We are featured on Asahi Newspaper!
We are looking forward to seeing you at the hostel 64 osaka！
excerpt from formal Asahi shinbun news release————
“CONVERTED OFFICE PROVICES A GLIMPSE OF ‘REAL’ JAPAN”
OSAKA–You wouldn’t think a vacated office building would be the ideal lodging
for a foreign tourist hoping to take in the charms of Japanese hospitality.
Yet that seems to be the case in this commercial capital,
where an architect has turned a four-decade-old office/dormitory
into a chic Japanese-style hostel.
Hostel 64 (Rokuyon) Osaka opened in mid-March in the revamped
four-story edifice built in 1964 in Nishi Ward. It has rapidly
become a favorite among tourists who love its Japanese atmosphere.

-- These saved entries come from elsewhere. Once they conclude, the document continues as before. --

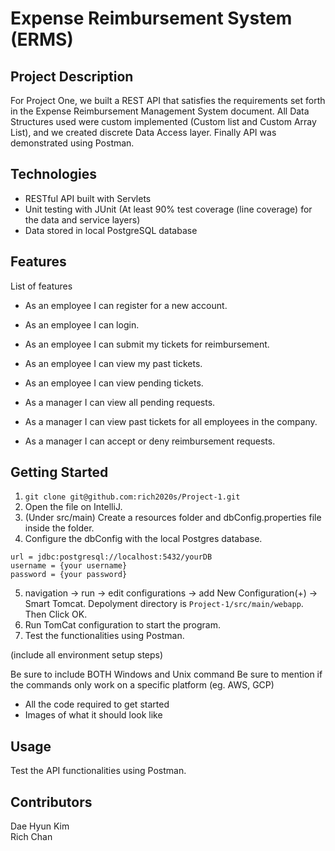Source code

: # Expense Reimbursement System (ERMS)

## Project Description
For Project One, we built a REST API that satisfies the requirements set forth in the Expense Reimbursement Management System document. All Data Structures used were custom implemented (Custom list and Custom Array List), and we created discrete Data Access layer. Finally API was demonstrated using Postman.

## Technologies
* RESTful API built with Servlets
* Unit testing with JUnit (At least 90% test coverage (line coverage) for the data and service layers)
* Data stored in local PostgreSQL database

## Features
List of features

* As an employee I can register for a new account.
* As an employee I can login.
* As an employee I can submit my tickets for reimbursement.
* As an employee I can view my past tickets.
* As an employee I can view pending tickets.

* As a manager I can view all pending requests.
* As a manager I can view past tickets for all employees in the company.
* As a manager I can accept or deny reimbursement requests.


## Getting Started
1. `git clone git@github.com:rich2020s/Project-1.git`
4. Open the file on IntelliJ.
5. (Under src/main) Create a resources folder and dbConfig.properties file inside the folder. 
7. Configure the dbConfig with the local Postgres database.
```
url = jdbc:postgresql://localhost:5432/yourDB
username = {your username}
password = {your password}
```
5. navigation -> run -> edit configurations -> add New Configuration(+) -> Smart Tomcat. Depolyment directory is `Project-1/src/main/webapp`. Then Click OK.
8. Run TomCat configuration to start the program.
9. Test the functionalities using Postman.
  
(include all environment setup steps)

Be sure to include BOTH Windows and Unix command
Be sure to mention if the commands only work on a specific platform (eg. AWS, GCP)

* All the code required to get started
* Images of what it should look like
## Usage
Test the API functionalities using Postman.

## Contributors
Dae Hyun Kim  
Rich Chan  

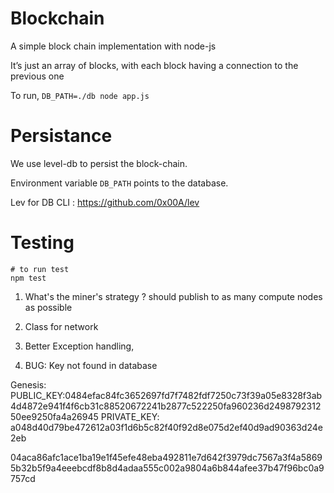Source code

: # Blockchain

A simple block chain implementation with node-js

It’s just an array of blocks, with each block having a connection to the previous one

To run, `DB_PATH=./db node app.js`


# Persistance
We use level-db to persist the block-chain.

Environment variable `DB_PATH` points to the database.

Lev for DB CLI : https://github.com/0x00A/lev

# Testing

```
# to run test
npm test
```


1) What's the miner's strategy ? should publish to as many compute nodes as possible

1) Class for network
2) Better Exception handling,
3) BUG: Key not found in database

Genesis:
PUBLIC_KEY:0484efac84fc3652697fd7f7482fdf7250c73f39a05e8328f3ab4d4872e941f4f6cb31c88520672241b2877c522250fa960236d249879231250ee9250fa4a26945
PRIVATE_KEY: a048d40d79be472612a03f1d6b5c82f40f92d8e075d2ef40d9ad90363d24e2eb

04aca86afc1ace1ba19e1f45efe48eba492811e7d642f3979dc7567a3f4a58695b32b5f9a4eeebcdf8b8d4adaa555c002a9804a6b844afee37b47f96bc0a9757cd
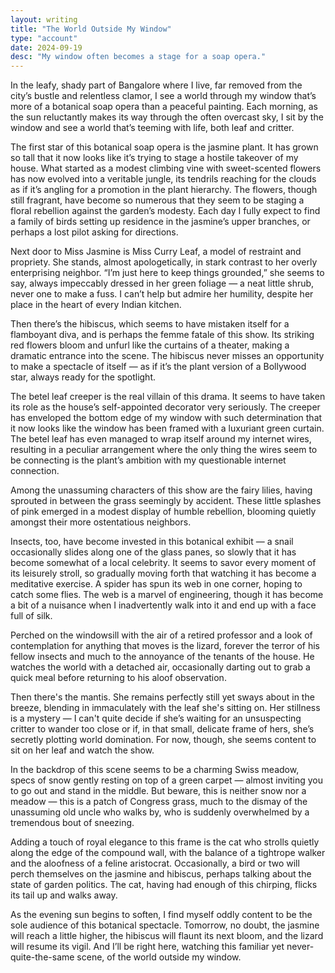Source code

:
 ```yaml
---
layout: writing
title: "The World Outside My Window"
type: "account"
date: 2024-09-19
desc: "My window often becomes a stage for a soap opera."
---
```


In the leafy, shady part of Bangalore where I live, far removed from the city’s bustle and relentless clamor, I see a world through my window that’s more of a botanical soap opera than a peaceful painting. Each morning, as the sun reluctantly makes its way through the often overcast sky, I sit by the window and see a world that’s teeming with life, both leaf and critter.

The first star of this botanical soap opera is the jasmine plant. It has grown so tall that it now looks like it’s trying to stage a hostile takeover of my house. What started as a modest climbing vine with sweet-scented flowers has now evolved into a veritable jungle, its tendrils reaching for the clouds as if it’s angling for a promotion in the plant hierarchy. The flowers, though still fragrant, have become so numerous that they seem to be staging a floral rebellion against the garden’s modesty. Each day I fully expect to find a family of birds setting up residence in the jasmine’s upper branches, or perhaps a lost pilot asking for directions.

Next door to Miss Jasmine is Miss Curry Leaf, a model of restraint and propriety. She stands, almost apologetically, in stark contrast to her overly enterprising neighbor. “I’m just here to keep things grounded,” she seems to say, always impeccably dressed in her green foliage — a neat little shrub, never one to make a fuss. I can’t help but admire her humility, despite her place in the heart of every Indian kitchen.

Then there’s the hibiscus, which seems to have mistaken itself for a flamboyant diva, and is perhaps the femme fatale of this show. Its striking red flowers bloom and unfurl like the curtains of a theater, making a dramatic entrance into the scene. The hibiscus never misses an opportunity to make a spectacle of itself — as if it’s the plant version of a Bollywood star, always ready for the spotlight.

The betel leaf creeper is the real villain of this drama. It seems to have taken its role as the house’s self-appointed decorator very seriously. The creeper has enveloped the bottom edge of my window with such determination that it now looks like the window has been framed with a luxuriant green curtain. The betel leaf has even managed to wrap itself around my internet wires, resulting in a peculiar arrangement where the only thing the wires seem to be connecting is the plant’s ambition with my questionable internet connection.

Among the unassuming characters of this show are the fairy lilies, having sprouted in between the grass seemingly by accident. These little splashes of pink emerged in a modest display of humble rebellion, blooming quietly amongst their more ostentatious neighbors.

Insects, too, have become invested in this botanical exhibit — a snail occasionally slides along one of the glass panes, so slowly that it has become somewhat of a local celebrity. It seems to savor every moment of its leisurely stroll, so gradually moving forth that watching it has become a meditative exercise. A spider has spun its web in one corner, hoping to catch some flies. The web is a marvel of engineering, though it has become a bit of a nuisance when I inadvertently walk into it and end up with a face full of silk.

Perched on the windowsill with the air of a retired professor and a look of contemplation for anything that moves is the lizard, forever the terror of his fellow insects and much to the annoyance of the tenants of the house. He watches the world with a detached air, occasionally darting out to grab a quick meal before returning to his aloof observation.

Then there's the mantis. She remains perfectly still yet sways about in the breeze, blending in immaculately with the leaf she's sitting on. Her stillness is a mystery — I can't quite decide if she’s waiting for an unsuspecting critter to wander too close or if, in that small, delicate frame of hers, she’s secretly plotting world domination. For now, though, she seems content to sit on her leaf and watch the show.

In the backdrop of this scene seems to be a charming Swiss meadow, specs of snow gently resting on top of a green carpet — almost inviting you to go out and stand in the middle. But beware, this is neither snow nor a meadow — this is a patch of Congress grass, much to the dismay of the unassuming old uncle who walks by, who is suddenly overwhelmed by a tremendous bout of sneezing.

Adding a touch of royal elegance to this frame is the cat who strolls quietly along the edge of the compound wall, with the balance of a tightrope walker and the aloofness of a feline aristocrat. Occasionally, a bird or two will perch themselves on the jasmine and hibiscus, perhaps talking about the state of garden politics. The cat, having had enough of this chirping, flicks its tail up and walks away.

As the evening sun begins to soften, I find myself oddly content to be the sole audience of this botanical spectacle. Tomorrow, no doubt, the jasmine will reach a little higher, the hibiscus will flaunt its next bloom, and the lizard will resume its vigil. And I’ll be right here, watching this familiar yet never-quite-the-same scene, of the world outside my window.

Four standard-size Japanese tatami-floored rooms are available
for 9,800 yen ($106) a night per room, while three Western-style
rooms with beds run between 10,800 yen and 13,500 yen per room.
In all, the hotel has nine private rooms and a multi-compartment dormitory.
Two superior suites feature ornate red wallpaper portraying gold plants
in the bedroom, with an antique writing desk and chair occupying an alcove-like
second room. Each suite costs 14,700 yen per night for up to three guests.
Guests share the toilets and shower rooms.
German tourists Michael Hilberg and Sonia Schwappach, both 34, said they were
impressed with their superior room, which they found both “stylish” and replete
with Japanese atmosphere.
The building was originally the office and dormitory of a tool manufacturer.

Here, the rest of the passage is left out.